Она светло улыбается своим воспоминаниям и качает головой.

— Один раз смена выпала на тридцать первое декабря. А клиентки мои как с ума в тот день сошли. Последняя на девять вечера была записана. Убежала от меня, толком не смыв последнюю маску и в бигудях, которые ей накрутили девчонки из женского зала в восемь вечера. А мне ж еще убрать все надо было. Так я домой зашла без пяти двенадцать. Только и успела, что руки помыть, да шампанское открыть.

— И ты одна встречала Новый год? Не тоскливо было?

Я прячу глаза от ее испытующего взгляда. Она знает, что наступающий Новый год будет первым за последние несколько лет, который я встречу без своего бывшего мужа.
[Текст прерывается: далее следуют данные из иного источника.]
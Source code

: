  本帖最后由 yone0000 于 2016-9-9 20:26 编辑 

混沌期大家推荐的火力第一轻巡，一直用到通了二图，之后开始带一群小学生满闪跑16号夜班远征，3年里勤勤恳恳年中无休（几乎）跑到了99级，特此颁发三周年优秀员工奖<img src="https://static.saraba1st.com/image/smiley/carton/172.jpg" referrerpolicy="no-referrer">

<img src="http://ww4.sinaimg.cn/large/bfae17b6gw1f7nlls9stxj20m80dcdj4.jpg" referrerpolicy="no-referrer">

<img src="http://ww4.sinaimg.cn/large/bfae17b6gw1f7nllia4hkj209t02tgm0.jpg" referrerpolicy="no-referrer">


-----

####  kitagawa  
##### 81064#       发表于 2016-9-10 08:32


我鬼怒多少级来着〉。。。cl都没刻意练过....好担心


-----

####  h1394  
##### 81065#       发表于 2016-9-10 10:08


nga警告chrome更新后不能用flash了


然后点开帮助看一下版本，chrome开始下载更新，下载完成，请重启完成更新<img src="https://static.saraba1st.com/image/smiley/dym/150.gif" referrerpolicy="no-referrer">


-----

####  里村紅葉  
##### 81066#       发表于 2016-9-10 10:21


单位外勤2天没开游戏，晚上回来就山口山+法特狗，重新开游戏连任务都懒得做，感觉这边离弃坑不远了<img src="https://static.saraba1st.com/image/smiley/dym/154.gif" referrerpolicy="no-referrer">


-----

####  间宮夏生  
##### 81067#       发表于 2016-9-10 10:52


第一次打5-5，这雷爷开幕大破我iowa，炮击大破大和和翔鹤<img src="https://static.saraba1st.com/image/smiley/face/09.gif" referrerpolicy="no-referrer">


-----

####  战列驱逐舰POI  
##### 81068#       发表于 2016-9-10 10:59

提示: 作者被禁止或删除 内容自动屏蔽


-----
— Детка, я много лет встречаю Новый год одна. Мне так даже больше нравится. Покупаю себе что-нибудь очень вкусное — икорку там черную, балычок севрюжий, хлебушек ржаной из любимой пекарни, охлаждаю бутылочку “Дом Периньон”, включаю свой электрический камин и сижу сама себе приятная. Никаких посторонних, ненужных, лишних хлопот и беготни. Красота, покой и умиротворение. Самое главное, что нужно взять с собой в наступающий год.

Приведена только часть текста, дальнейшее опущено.